What is Bag of Words?
Bag of Words (BoW) is a text representation technique that converts a document into a vector of word counts or frequencies, ignoring word order and grammar. Each dimension of the vector corresponds to a word in the vocabulary, and its value reflects how often that word appears. It is one of the foundational methods in natural language processing and information retrieval.
Why does Bag of Words matter?
BoW was the dominant approach for text classification, search, and topic modelling for decades before neural embeddings. It underpins TF-IDF weighting and forms the conceptual basis for BM25, the sparse retrieval algorithm still widely used in hybrid search today. Understanding BoW is essential for understanding why dense semantic search was developed as an improvement.
How does Bag of Words work?
Given a corpus of documents:
- Build a vocabulary: collect all unique words across all documents
- Vectorise each document: create a vector of length |vocabulary|, with each position recording word frequency
Example:
- Doc A: “self-hosted inference engine”
- Doc B: “inference engine deployment”
| self-hosted | inference | engine | deployment | |
|---|---|---|---|---|
| Doc A | 1 | 1 | 1 | 0 |
| Doc B | 0 | 1 | 1 | 1 |
These vectors can then be compared using cosine similarity or used as features in a classifier.
What is TF-IDF and how does it improve Bag of Words?
Raw word counts treat all words equally.

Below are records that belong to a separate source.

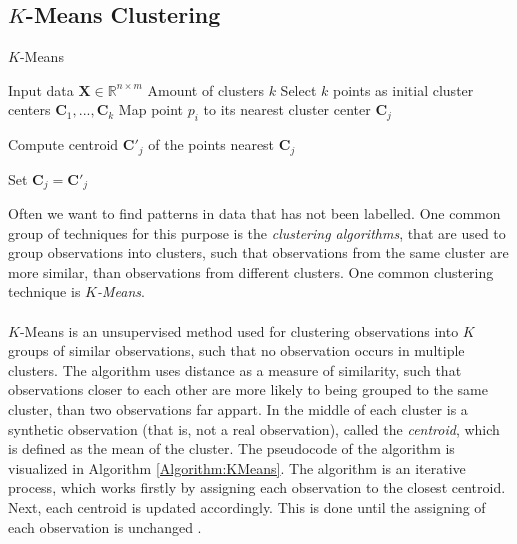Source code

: \documentclass[./main.tex]{subfiles}
\begin{document}
\subsection{$K$-Means Clustering}\label{subsec:K_means}
\begin{algorithm}[htbp]
    \caption{$K$-Means \cite{DS_manual}}
    \begin{algorithmic}[1]
        \Require Input data $\bm{X} \in \mathbb{R}^{n \times m}$
        \Require Amount of clusters $k$
        \State Select $k$ points as initial cluster centers $\bm{C}_1, ..., \bm{C}_k$
                \State Map point $p_i$ to its nearest cluster center $\bm{C}_j$
            \EndFor

                \State Compute centroid $\bm{C}'_j$ of the points nearest $\bm{C}_j$
            \EndFor

                \State Set $\bm{C}_j = \bm{C}'_j$
            \EndFor
        \EndWhile
    \end{algorithmic}
    \label{Algorithm:KMeans}
\end{algorithm}
\noindent Often we want to find patterns in data that has not been labelled. One common group of techniques for this purpose is the \textit{clustering algorithms}, that are used to group observations into clusters, such that observations from the same cluster are more similar, than observations from different clusters. One common clustering technique is $K$\textit{-Means}.
\\
\\
$K$-Means is an unsupervised method used for clustering observations into $K$ groups of similar observations, such that no observation occurs in multiple clusters. The algorithm uses distance as a measure of similarity, such that observations closer to each other are more likely to being grouped to the same cluster, than two observations far appart. In the middle of each cluster is a synthetic observation (that is, not a real observation), called the \textit{centroid}, which is defined as the mean of the cluster. The pseudocode of the algorithm is visualized in Algorithm \ref{Algorithm:KMeans}. The algorithm is an iterative process, which works firstly by assigning each observation to the closest centroid. Next, each centroid is updated accordingly. This is done until the assigning of each observation is unchanged \cite{MAD_book}.
\\
\\
\end{document}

TF-IDF (Term Frequency-Inverse Document Frequency) weights each word by how distinctive it is to a document:
- TF (Term Frequency): how often the word appears in this document
- IDF (Inverse Document Frequency): how rare the word is across all documents
Common words like “the” get low IDF scores and are effectively down-weighted. Distinctive words get high scores. This makes TF-IDF much more useful than raw counts for retrieval and classification.

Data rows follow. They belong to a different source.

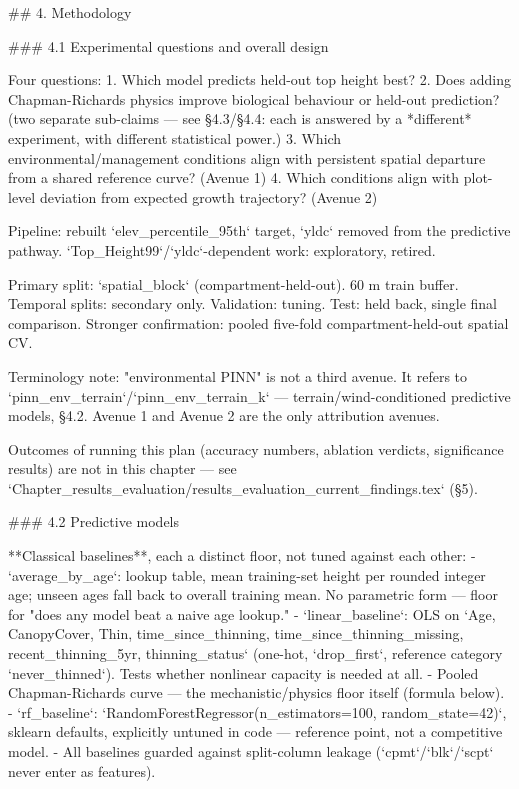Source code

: \documentclass[11pt,a4paper]{report}
\begin{document}
## 4. Methodology

### 4.1 Experimental questions and overall design

Four questions:
1. Which model predicts held-out top height best?
2. Does adding Chapman-Richards physics improve biological behaviour or held-out prediction? (two separate sub-claims — see §4.3/§4.4: each is answered by a *different* experiment, with different statistical power.)
3. Which environmental/management conditions align with persistent spatial departure from a shared reference curve? (Avenue 1)
4. Which conditions align with plot-level deviation from expected growth trajectory? (Avenue 2)

Pipeline: rebuilt `elev_percentile_95th` target, `yldc` removed from the predictive pathway. `Top_Height99`/`yldc`-dependent work: exploratory, retired.

Primary split: `spatial_block` (compartment-held-out). 60 m train buffer. Temporal splits: secondary only.
Validation: tuning. Test: held back, single final comparison. Stronger confirmation: pooled five-fold compartment-held-out spatial CV.

Terminology note: "environmental PINN" is not a third avenue. It refers to `pinn_env_terrain`/`pinn_env_terrain_k` — terrain/wind-conditioned predictive models, §4.2. Avenue 1 and Avenue 2 are the only attribution avenues.

Outcomes of running this plan (accuracy numbers, ablation verdicts, significance results) are not in this chapter — see `Chapter_results_evaluation/results_evaluation_current_findings.tex` (§5).

### 4.2 Predictive models

**Classical baselines**, each a distinct floor, not tuned against each other:
- `average_by_age`: lookup table, mean training-set height per rounded integer age; unseen ages fall back to overall training mean. No parametric form — floor for "does any model beat a naive age lookup."
- `linear_baseline`: OLS on `Age, CanopyCover, Thin, time_since_thinning, time_since_thinning_missing, recent_thinning_5yr, thinning_status` (one-hot, `drop_first`, reference category `never_thinned`). Tests whether nonlinear capacity is needed at all.
- Pooled Chapman-Richards curve — the mechanistic/physics floor itself (formula below).
- `rf_baseline`: `RandomForestRegressor(n_estimators=100, random_state=42)`, sklearn defaults, explicitly untuned in code — reference point, not a competitive model.
- All baselines guarded against split-column leakage (`cpmt`/`blk`/`scpt` never enter as features).
\end{document}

Bag of Words vs semantic embeddings
| Bag of Words / TF-IDF | Dense embeddings | |
|---|---|---|
| Captures word order | ✗ | ✓ (contextual) |
| Handles synonyms | ✗ | ✓ |
| Handles rare terms | ✓ | ✗ |
| Vector size | Large (vocab size) | Small (768-4096) |
| Requires model | ✗ | ✓ |
| Best for | Keyword matching | Semantic search |
Dense embedding models like BGE-M3 address BoW’s main weakness (no semantic understanding), but BoW-style sparse retrieval remains useful in hybrid search precisely because it handles exact keyword matching that semantic models miss.
How does Bag of Words relate to modern hybrid search?
BM25, used in systems like Elasticsearch, Solr, and OpenSearch, is essentially an improved TF-IDF/BoW approach with length normalisation. In hybrid search, BM25 handles the sparse retrieval path while dense vectors handle the semantic path. BGE-M3 can produce sparse vectors that mimic BM25-style term weighting, allowing you to run hybrid search from a single model.
Frequently asked questions
Is Bag of Words still used in production? Yes, primarily via BM25 in keyword search and hybrid search pipelines. Many production retrieval systems combine BM25 (sparse) with dense embeddings for the best of both worlds.
What are the main limitations of Bag of Words? It ignores word order (“dog bites man” and “man bites dog” produce identical vectors), can’t handle synonyms, and creates very high-dimensional sparse vectors for large vocabularies.
What’s the difference between Bag of Words and Word2Vec? BoW produces discrete term-count vectors. Word2Vec produces dense continuous vectors that capture semantic meaning. Word2Vec was an early step towards the modern embedding models used in semantic search today.